クラウスにとっての悪は、紛れもなく彼女だ。それは小悪魔なんかではなく、抗いがたいほどの魔性だ。
純粋な正論と言う武器よりも、尚性質が悪い悪魔の囁きだ。
「そこまで分かってて、そんな自分を持て余してるアンネさんが恐ろしいよ」
そんな彼女が時折見せる女の子らしい部分。特にユーリアが絡む毎に剥がれていく鍍金の仮面に、きっとクラウスの初恋は奪われたのだろうと、疼いた感情を胸の奥に仕舞い込む。

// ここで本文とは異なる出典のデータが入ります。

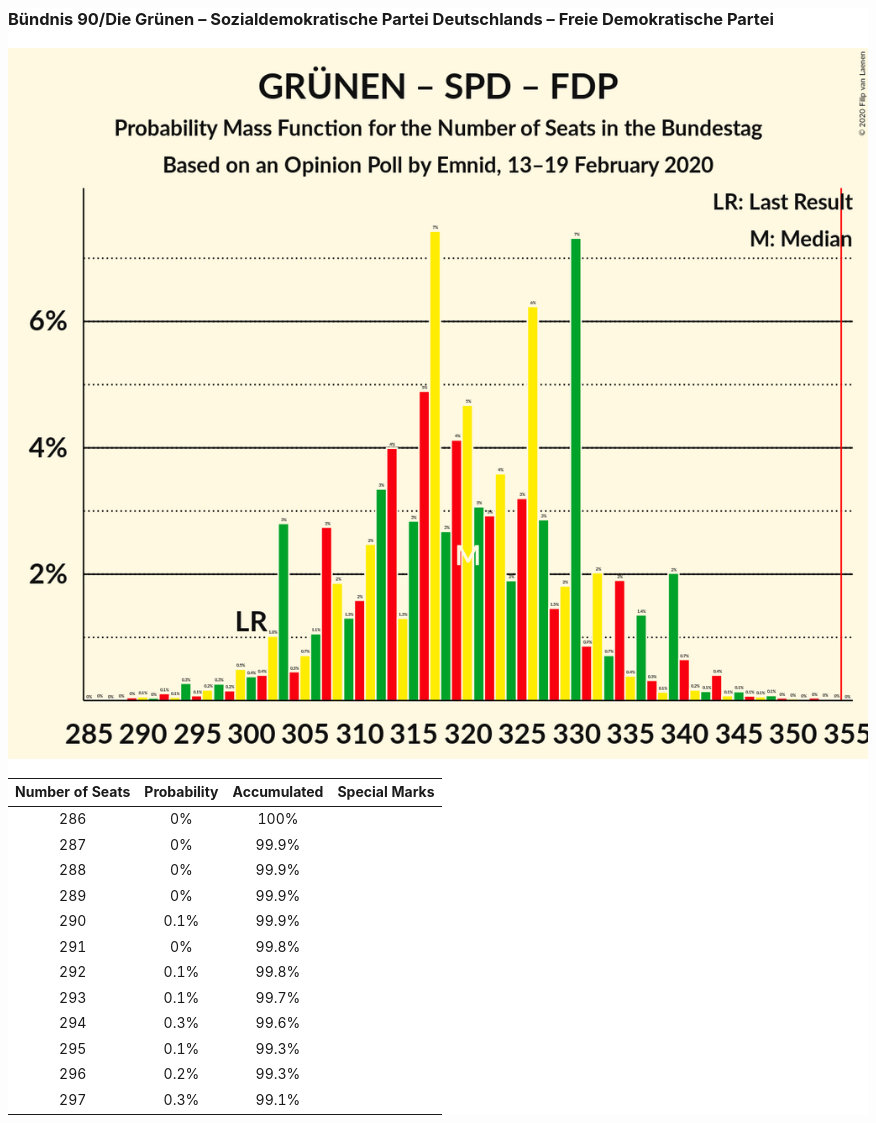 ### Bündnis 90/Die Grünen – Sozialdemokratische Partei Deutschlands – Freie Demokratische Partei

![Graph with seats probability mass function not yet produced](2020-02-19-Emnid-coalitions-seats-pmf-grünen–spd–fdp.png "Seats Probability Mass Function")

| Number of Seats | Probability | Accumulated | Special Marks |
|:---------------:|:-----------:|:-----------:|:-------------:|
| 286 | 0% | 100% |  |
| 287 | 0% | 99.9% |  |
| 288 | 0% | 99.9% |  |
| 289 | 0% | 99.9% |  |
| 290 | 0.1% | 99.9% |  |
| 291 | 0% | 99.8% |  |
| 292 | 0.1% | 99.8% |  |
| 293 | 0.1% | 99.7% |  |
| 294 | 0.3% | 99.6% |  |
| 295 | 0.1% | 99.3% |  |
| 296 | 0.2% | 99.3% |  |
| 297 | 0.3% | 99.1% |  |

クラウスのそんな言葉に耳を赤くしたアンネが珍しくて、笑顔を向ける。すぐさま顔を逸らしたアンネだったが、繕いきれない事に気がついたか、諦めたように零した。
「えぇ、恐ろしいほど可愛いでしょ?」
恥ずかしさにやさぐれた笑顔で声高に言ったアンネだったが、どうやら最後まで演じ切れなかったようで、最終的に力なく俯くとクラウスを小突いたのだった。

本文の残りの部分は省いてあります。